### ACTIVITY
All entries must be returned precisely as they appear.

### Source records
↓↓↓

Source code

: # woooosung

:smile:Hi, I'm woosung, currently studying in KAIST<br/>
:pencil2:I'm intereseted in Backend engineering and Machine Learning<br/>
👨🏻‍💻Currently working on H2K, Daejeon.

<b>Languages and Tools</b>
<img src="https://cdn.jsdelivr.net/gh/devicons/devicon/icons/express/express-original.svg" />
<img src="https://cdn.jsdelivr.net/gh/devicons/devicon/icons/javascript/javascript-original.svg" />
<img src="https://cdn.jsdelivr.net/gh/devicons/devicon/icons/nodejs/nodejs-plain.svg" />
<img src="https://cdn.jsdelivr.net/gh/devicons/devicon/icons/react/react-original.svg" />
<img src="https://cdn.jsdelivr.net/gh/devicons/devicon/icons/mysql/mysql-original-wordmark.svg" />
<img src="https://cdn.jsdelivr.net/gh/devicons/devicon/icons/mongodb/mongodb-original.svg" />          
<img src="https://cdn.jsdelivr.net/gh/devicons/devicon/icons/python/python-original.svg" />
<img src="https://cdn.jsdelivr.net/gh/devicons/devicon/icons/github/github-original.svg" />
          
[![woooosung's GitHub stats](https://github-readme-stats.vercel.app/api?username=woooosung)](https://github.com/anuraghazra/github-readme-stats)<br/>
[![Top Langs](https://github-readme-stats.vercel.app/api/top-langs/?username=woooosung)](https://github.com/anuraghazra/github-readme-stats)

↑↑↑

### FINISHED EXERCISE
Source code

: # woooosung

:smile:Hi, I'm woosung, currently studying in KAIST<br/>
:pencil2:I'm intereseted in Backend engineering and Machine Learning<br/>
👨🏻‍💻Currently working on H2K, Daejeon.

<b>Languages and Tools</b>
<img src="https://cdn.jsdelivr.net/gh/devicons/devicon/icons/express/express-original.svg" />
<img src="https://cdn.jsdelivr.net/gh/devicons/devicon/icons/javascript/javascript-original.svg" />
<img src="https://cdn.jsdelivr.net/gh/devicons/devicon/icons/nodejs/nodejs-plain.svg" />
<img src="https://cdn.jsdelivr.net/gh/devicons/devicon/icons/react/react-original.svg" />
<img src="https://cdn.jsdelivr.net/gh/devicons/devicon/icons/mysql/mysql-original-wordmark.svg" />
<img src="https://cdn.jsdelivr.net/gh/devicons/devicon/icons/mongodb/mongodb-original.svg" />          
<img src="https://cdn.jsdelivr.net/gh/devicons/devicon/icons/python/python-original.svg" />
<img src="https://cdn.jsdelivr.net/gh/devicons/devicon/icons/github/github-original.svg" />
          
[![woooosung's GitHub stats](https://github-readme-stats.vercel.app/api?username=woooosung)](https://github.com/anuraghazra/github-readme-stats)<br/>
[![Top Langs](https://github-readme-stats.vercel.app/api/top-langs/?username=woooosung)](https://github.com/anuraghazra/github-readme-stats)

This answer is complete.